*** Opening Material for this task ***
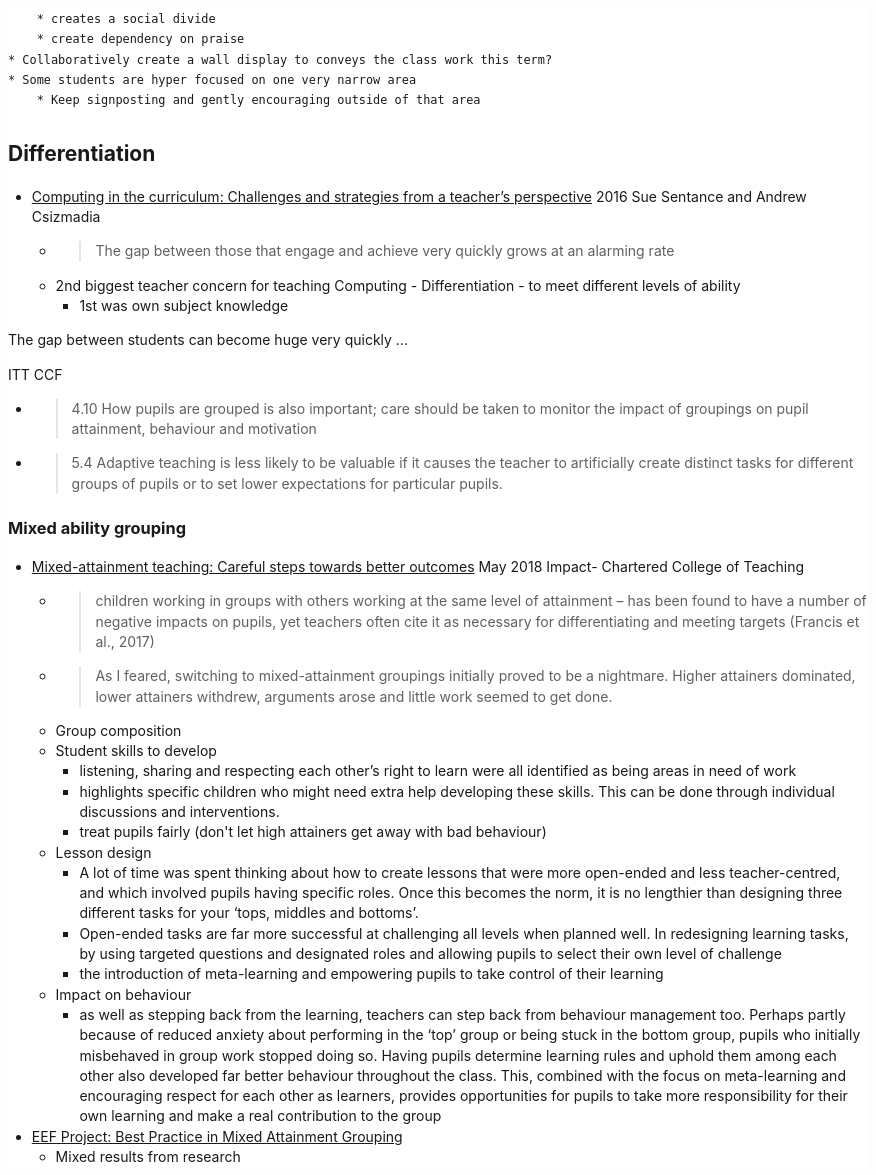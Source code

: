         * creates a social divide
        * create dependency on praise
    * Collaboratively create a wall display to conveys the class work this term?
    * Some students are hyper focused on one very narrow area
        * Keep signposting and gently encouraging outside of that area


Differentiation
---------------

* [Computing in the curriculum: Challenges and strategies from a teacher’s perspective](https://link.springer.com/article/10.1007/s10639-016-9482-0) 2016 Sue Sentance and Andrew Csizmadia
    * > The gap between those that engage and achieve very quickly grows at an alarming rate
    * 2nd biggest teacher concern for teaching Computing - Differentiation - to meet different levels of ability
        * 1st was own subject knowledge

The gap between students can become huge very quickly ...

ITT CCF 
* > 4.10 How pupils are grouped is also important; care should be taken to monitor the impact of groupings on pupil attainment, behaviour and motivation
* > 5.4 Adaptive teaching is less likely to be valuable if it causes the teacher to artificially create distinct tasks for different groups of pupils or to set lower expectations for particular pupils.

### Mixed ability grouping

* [Mixed-attainment teaching: Careful steps towards better outcomes](https://impact.chartered.college/article/ehrlich_mixed-attainment-teaching-outcomes/) May 2018 Impact- Chartered College of Teaching
    * > children working in groups with others working at the same level of attainment – has been found to have a number of negative impacts on pupils, yet teachers often cite it as necessary for differentiating and meeting targets (Francis et al., 2017)
    * > As I feared, switching to mixed-attainment groupings initially proved to be a nightmare. Higher attainers dominated, lower attainers withdrew, arguments arose and little work seemed to get done.
    * Group composition
    * Student skills to develop
        * listening, sharing and respecting each other’s right to learn were all identified as being areas in need of work
        * highlights specific children who might need extra help developing these skills. This can be done through individual discussions and interventions.
        * treat pupils fairly (don't let high attainers get away with bad behaviour)
    * Lesson design
        * A lot of time was spent thinking about how to create lessons that were more open-ended and less teacher-centred, and which involved pupils having specific roles. Once this becomes the norm, it is no lengthier than designing three different tasks for your ‘tops, middles and bottoms’.
        * Open-ended tasks are far more successful at challenging all levels when planned well. In redesigning learning tasks, by using targeted questions and designated roles and allowing pupils to select their own level of challenge
        * the introduction of meta-learning and empowering pupils to take control of their learning
    * Impact on behaviour
        * as well as stepping back from the learning, teachers can step back from behaviour management too. Perhaps partly because of reduced anxiety about performing in the ‘top’ group or being stuck in the bottom group, pupils who initially misbehaved in group work stopped doing so. Having pupils determine learning rules and uphold them among each other also developed far better behaviour throughout the class. This, combined with the focus on meta-learning and encouraging respect for each other as learners, provides opportunities for pupils to take more responsibility for their own learning and make a real contribution to the group
* [EEF Project: Best Practice in Mixed Attainment Grouping](https://educationendowmentfoundation.org.uk/projects-and-evaluation/projects/best-practice-in-mixed-attainment-grouping/)
    * Mixed results from research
*** Closing Material for this task ***
What is being asked: Every line from the start of the material through the line holding "own subject knowledge" must be returned exactly, and the pictures must not.

Reply:
Source code

:         * creates a social divide
        * create dependency on praise
    * Collaboratively create a wall display to conveys the class work this term?
    * Some students are hyper focused on one very narrow area
        * Keep signposting and gently encouraging outside of that area


Differentiation
---------------

* [Computing in the curriculum: Challenges and strategies from a teacher’s perspective](https://link.springer.com/article/10.1007/s10639-016-9482-0) 2016 Sue Sentance and Andrew Csizmadia
    * > The gap between those that engage and achieve very quickly grows at an alarming rate
    * 2nd biggest teacher concern for teaching Computing - Differentiation - to meet different levels of ability
        * 1st was own subject knowledge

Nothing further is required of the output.